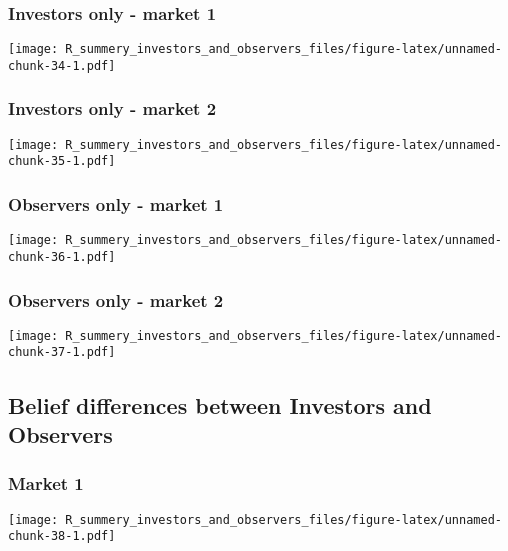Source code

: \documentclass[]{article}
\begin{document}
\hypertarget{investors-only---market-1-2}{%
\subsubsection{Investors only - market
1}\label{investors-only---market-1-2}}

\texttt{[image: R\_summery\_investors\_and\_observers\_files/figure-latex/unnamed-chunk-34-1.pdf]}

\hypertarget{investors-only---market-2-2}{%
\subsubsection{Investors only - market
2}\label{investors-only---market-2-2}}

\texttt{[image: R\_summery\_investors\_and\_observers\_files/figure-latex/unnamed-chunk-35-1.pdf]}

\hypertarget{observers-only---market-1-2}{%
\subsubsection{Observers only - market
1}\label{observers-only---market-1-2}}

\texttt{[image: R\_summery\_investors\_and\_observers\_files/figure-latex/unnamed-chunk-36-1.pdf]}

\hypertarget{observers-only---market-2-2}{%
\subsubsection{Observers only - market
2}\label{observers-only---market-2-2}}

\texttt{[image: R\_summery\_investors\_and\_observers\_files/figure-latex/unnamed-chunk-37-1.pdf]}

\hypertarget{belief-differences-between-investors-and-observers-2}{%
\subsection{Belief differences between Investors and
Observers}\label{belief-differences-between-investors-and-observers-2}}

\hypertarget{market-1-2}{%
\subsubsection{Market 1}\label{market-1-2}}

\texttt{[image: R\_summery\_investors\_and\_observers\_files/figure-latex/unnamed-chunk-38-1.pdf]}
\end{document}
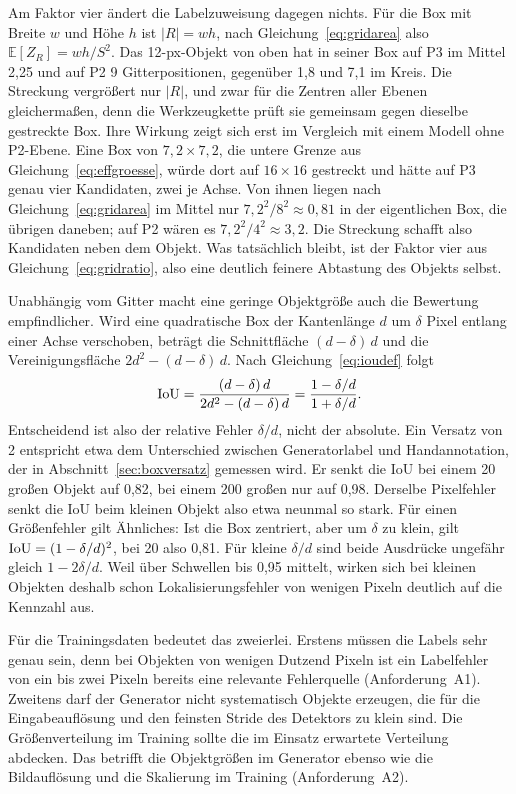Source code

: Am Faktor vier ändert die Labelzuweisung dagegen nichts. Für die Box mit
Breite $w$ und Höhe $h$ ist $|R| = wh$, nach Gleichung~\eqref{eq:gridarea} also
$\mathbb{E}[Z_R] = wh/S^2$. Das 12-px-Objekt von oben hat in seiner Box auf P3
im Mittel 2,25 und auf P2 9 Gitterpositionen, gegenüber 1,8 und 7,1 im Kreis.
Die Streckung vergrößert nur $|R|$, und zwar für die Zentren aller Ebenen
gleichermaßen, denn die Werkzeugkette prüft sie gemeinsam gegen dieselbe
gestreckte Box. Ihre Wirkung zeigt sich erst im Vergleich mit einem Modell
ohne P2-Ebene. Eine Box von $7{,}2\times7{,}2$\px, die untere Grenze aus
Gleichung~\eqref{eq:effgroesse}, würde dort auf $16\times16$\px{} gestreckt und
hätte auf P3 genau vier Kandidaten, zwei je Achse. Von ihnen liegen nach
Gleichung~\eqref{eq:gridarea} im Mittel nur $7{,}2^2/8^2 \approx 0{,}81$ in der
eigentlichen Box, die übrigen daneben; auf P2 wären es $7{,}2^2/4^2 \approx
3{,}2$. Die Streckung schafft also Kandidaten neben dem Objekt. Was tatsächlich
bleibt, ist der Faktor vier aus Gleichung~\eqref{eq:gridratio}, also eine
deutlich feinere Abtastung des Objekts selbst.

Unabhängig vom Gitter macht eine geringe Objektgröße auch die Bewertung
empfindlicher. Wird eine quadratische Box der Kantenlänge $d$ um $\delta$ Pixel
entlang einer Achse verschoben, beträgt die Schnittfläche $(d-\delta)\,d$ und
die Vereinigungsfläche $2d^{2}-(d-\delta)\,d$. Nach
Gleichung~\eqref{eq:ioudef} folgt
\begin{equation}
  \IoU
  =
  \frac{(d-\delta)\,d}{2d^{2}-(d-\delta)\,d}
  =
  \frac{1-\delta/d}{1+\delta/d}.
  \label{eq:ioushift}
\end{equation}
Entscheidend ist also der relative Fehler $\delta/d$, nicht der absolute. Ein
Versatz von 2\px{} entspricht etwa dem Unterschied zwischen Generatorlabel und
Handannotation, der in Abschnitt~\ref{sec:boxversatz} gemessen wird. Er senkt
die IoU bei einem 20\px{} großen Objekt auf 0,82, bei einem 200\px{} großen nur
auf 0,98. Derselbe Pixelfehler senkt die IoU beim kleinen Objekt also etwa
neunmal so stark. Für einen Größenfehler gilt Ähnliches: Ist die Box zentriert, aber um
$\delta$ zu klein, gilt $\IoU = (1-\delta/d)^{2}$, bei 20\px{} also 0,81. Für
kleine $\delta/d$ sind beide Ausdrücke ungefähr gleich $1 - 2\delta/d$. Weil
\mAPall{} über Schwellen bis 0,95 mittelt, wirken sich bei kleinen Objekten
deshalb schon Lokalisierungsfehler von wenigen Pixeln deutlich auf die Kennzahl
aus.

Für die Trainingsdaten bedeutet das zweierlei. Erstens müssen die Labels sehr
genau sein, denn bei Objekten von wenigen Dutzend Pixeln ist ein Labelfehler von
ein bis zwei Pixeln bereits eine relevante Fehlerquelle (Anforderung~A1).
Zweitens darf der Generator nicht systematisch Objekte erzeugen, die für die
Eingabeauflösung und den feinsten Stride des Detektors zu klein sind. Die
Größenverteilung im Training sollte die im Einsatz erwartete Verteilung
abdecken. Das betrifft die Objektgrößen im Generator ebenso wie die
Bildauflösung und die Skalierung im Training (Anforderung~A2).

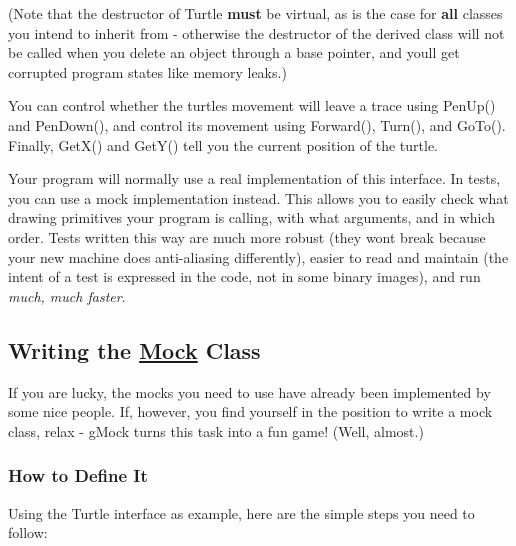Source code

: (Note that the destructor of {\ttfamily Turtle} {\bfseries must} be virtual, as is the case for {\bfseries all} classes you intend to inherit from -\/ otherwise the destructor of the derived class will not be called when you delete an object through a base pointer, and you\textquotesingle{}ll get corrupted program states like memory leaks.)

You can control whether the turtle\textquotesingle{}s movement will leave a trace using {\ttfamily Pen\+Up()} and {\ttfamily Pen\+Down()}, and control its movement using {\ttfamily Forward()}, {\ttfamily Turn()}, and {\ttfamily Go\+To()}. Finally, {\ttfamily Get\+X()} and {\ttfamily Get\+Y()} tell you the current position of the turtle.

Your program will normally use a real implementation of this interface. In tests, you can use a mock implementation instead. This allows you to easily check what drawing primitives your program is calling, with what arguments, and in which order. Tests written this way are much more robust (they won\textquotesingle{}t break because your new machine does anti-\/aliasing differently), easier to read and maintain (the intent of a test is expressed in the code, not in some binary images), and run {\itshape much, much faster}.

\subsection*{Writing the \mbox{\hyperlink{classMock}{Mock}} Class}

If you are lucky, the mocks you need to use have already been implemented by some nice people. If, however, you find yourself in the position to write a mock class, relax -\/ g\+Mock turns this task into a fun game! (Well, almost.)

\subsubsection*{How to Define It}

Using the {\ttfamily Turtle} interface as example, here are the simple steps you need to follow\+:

▸ ABOUT THIS TASK
Repeat the listing in full and exactly. Do not include any images.

▸ RESPONSE BELOW
Source code

: \documentclass[]{article}
\begin{document}
\hypertarget{investors-only---market-1-2}{%
\subsubsection{Investors only - market
1}\label{investors-only---market-1-2}}

\texttt{[image: R\_summery\_investors\_and\_observers\_files/figure-latex/unnamed-chunk-34-1.pdf]}

\hypertarget{investors-only---market-2-2}{%
\subsubsection{Investors only - market
2}\label{investors-only---market-2-2}}

\texttt{[image: R\_summery\_investors\_and\_observers\_files/figure-latex/unnamed-chunk-35-1.pdf]}

\hypertarget{observers-only---market-1-2}{%
\subsubsection{Observers only - market
1}\label{observers-only---market-1-2}}

\texttt{[image: R\_summery\_investors\_and\_observers\_files/figure-latex/unnamed-chunk-36-1.pdf]}

\hypertarget{observers-only---market-2-2}{%
\subsubsection{Observers only - market
2}\label{observers-only---market-2-2}}

\texttt{[image: R\_summery\_investors\_and\_observers\_files/figure-latex/unnamed-chunk-37-1.pdf]}

\hypertarget{belief-differences-between-investors-and-observers-2}{%
\subsection{Belief differences between Investors and
Observers}\label{belief-differences-between-investors-and-observers-2}}

\hypertarget{market-1-2}{%
\subsubsection{Market 1}\label{market-1-2}}

\texttt{[image: R\_summery\_investors\_and\_observers\_files/figure-latex/unnamed-chunk-38-1.pdf]}
\end{document}
Source code

: Am Faktor vier ändert die Labelzuweisung dagegen nichts. Für die Box mit
Breite $w$ und Höhe $h$ ist $|R| = wh$, nach Gleichung~\eqref{eq:gridarea} also
$\mathbb{E}[Z_R] = wh/S^2$. Das 12-px-Objekt von oben hat in seiner Box auf P3
im Mittel 2,25 und auf P2 9 Gitterpositionen, gegenüber 1,8 und 7,1 im Kreis.
Die Streckung vergrößert nur $|R|$, und zwar für die Zentren aller Ebenen
gleichermaßen, denn die Werkzeugkette prüft sie gemeinsam gegen dieselbe
gestreckte Box. Ihre Wirkung zeigt sich erst im Vergleich mit einem Modell
ohne P2-Ebene. Eine Box von $7{,}2\times7{,}2$\px, die untere Grenze aus
Gleichung~\eqref{eq:effgroesse}, würde dort auf $16\times16$\px{} gestreckt und
hätte auf P3 genau vier Kandidaten, zwei je Achse. Von ihnen liegen nach
Gleichung~\eqref{eq:gridarea} im Mittel nur $7{,}2^2/8^2 \approx 0{,}81$ in der
eigentlichen Box, die übrigen daneben; auf P2 wären es $7{,}2^2/4^2 \approx
3{,}2$. Die Streckung schafft also Kandidaten neben dem Objekt. Was tatsächlich
bleibt, ist der Faktor vier aus Gleichung~\eqref{eq:gridratio}, also eine
deutlich feinere Abtastung des Objekts selbst.

Unabhängig vom Gitter macht eine geringe Objektgröße auch die Bewertung
empfindlicher. Wird eine quadratische Box der Kantenlänge $d$ um $\delta$ Pixel
entlang einer Achse verschoben, beträgt die Schnittfläche $(d-\delta)\,d$ und
die Vereinigungsfläche $2d^{2}-(d-\delta)\,d$. Nach
Gleichung~\eqref{eq:ioudef} folgt
\begin{equation}
  \IoU
  =
  \frac{(d-\delta)\,d}{2d^{2}-(d-\delta)\,d}
  =
  \frac{1-\delta/d}{1+\delta/d}.
  \label{eq:ioushift}
\end{equation}
Entscheidend ist also der relative Fehler $\delta/d$, nicht der absolute. Ein
Versatz von 2\px{} entspricht etwa dem Unterschied zwischen Generatorlabel und
Handannotation, der in Abschnitt~\ref{sec:boxversatz} gemessen wird. Er senkt
die IoU bei einem 20\px{} großen Objekt auf 0,82, bei einem 200\px{} großen nur
auf 0,98. Derselbe Pixelfehler senkt die IoU beim kleinen Objekt also etwa
neunmal so stark. Für einen Größenfehler gilt Ähnliches: Ist die Box zentriert, aber um
$\delta$ zu klein, gilt $\IoU = (1-\delta/d)^{2}$, bei 20\px{} also 0,81. Für
kleine $\delta/d$ sind beide Ausdrücke ungefähr gleich $1 - 2\delta/d$. Weil
\mAPall{} über Schwellen bis 0,95 mittelt, wirken sich bei kleinen Objekten
deshalb schon Lokalisierungsfehler von wenigen Pixeln deutlich auf die Kennzahl
aus.

Für die Trainingsdaten bedeutet das zweierlei. Erstens müssen die Labels sehr
genau sein, denn bei Objekten von wenigen Dutzend Pixeln ist ein Labelfehler von
ein bis zwei Pixeln bereits eine relevante Fehlerquelle (Anforderung~A1).
Zweitens darf der Generator nicht systematisch Objekte erzeugen, die für die
Eingabeauflösung und den feinsten Stride des Detektors zu klein sind. Die
Größenverteilung im Training sollte die im Einsatz erwartete Verteilung
abdecken. Das betrifft die Objektgrößen im Generator ebenso wie die
Bildauflösung und die Skalierung im Training (Anforderung~A2).

Source code

: (Note that the destructor of {\ttfamily Turtle} {\bfseries must} be virtual, as is the case for {\bfseries all} classes you intend to inherit from -\/ otherwise the destructor of the derived class will not be called when you delete an object through a base pointer, and you\textquotesingle{}ll get corrupted program states like memory leaks.)

You can control whether the turtle\textquotesingle{}s movement will leave a trace using {\ttfamily Pen\+Up()} and {\ttfamily Pen\+Down()}, and control its movement using {\ttfamily Forward()}, {\ttfamily Turn()}, and {\ttfamily Go\+To()}. Finally, {\ttfamily Get\+X()} and {\ttfamily Get\+Y()} tell you the current position of the turtle.

Your program will normally use a real implementation of this interface. In tests, you can use a mock implementation instead. This allows you to easily check what drawing primitives your program is calling, with what arguments, and in which order. Tests written this way are much more robust (they won\textquotesingle{}t break because your new machine does anti-\/aliasing differently), easier to read and maintain (the intent of a test is expressed in the code, not in some binary images), and run {\itshape much, much faster}.

\subsection*{Writing the \mbox{\hyperlink{classMock}{Mock}} Class}

If you are lucky, the mocks you need to use have already been implemented by some nice people. If, however, you find yourself in the position to write a mock class, relax -\/ g\+Mock turns this task into a fun game! (Well, almost.)

\subsubsection*{How to Define It}

Using the {\ttfamily Turtle} interface as example, here are the simple steps you need to follow\+:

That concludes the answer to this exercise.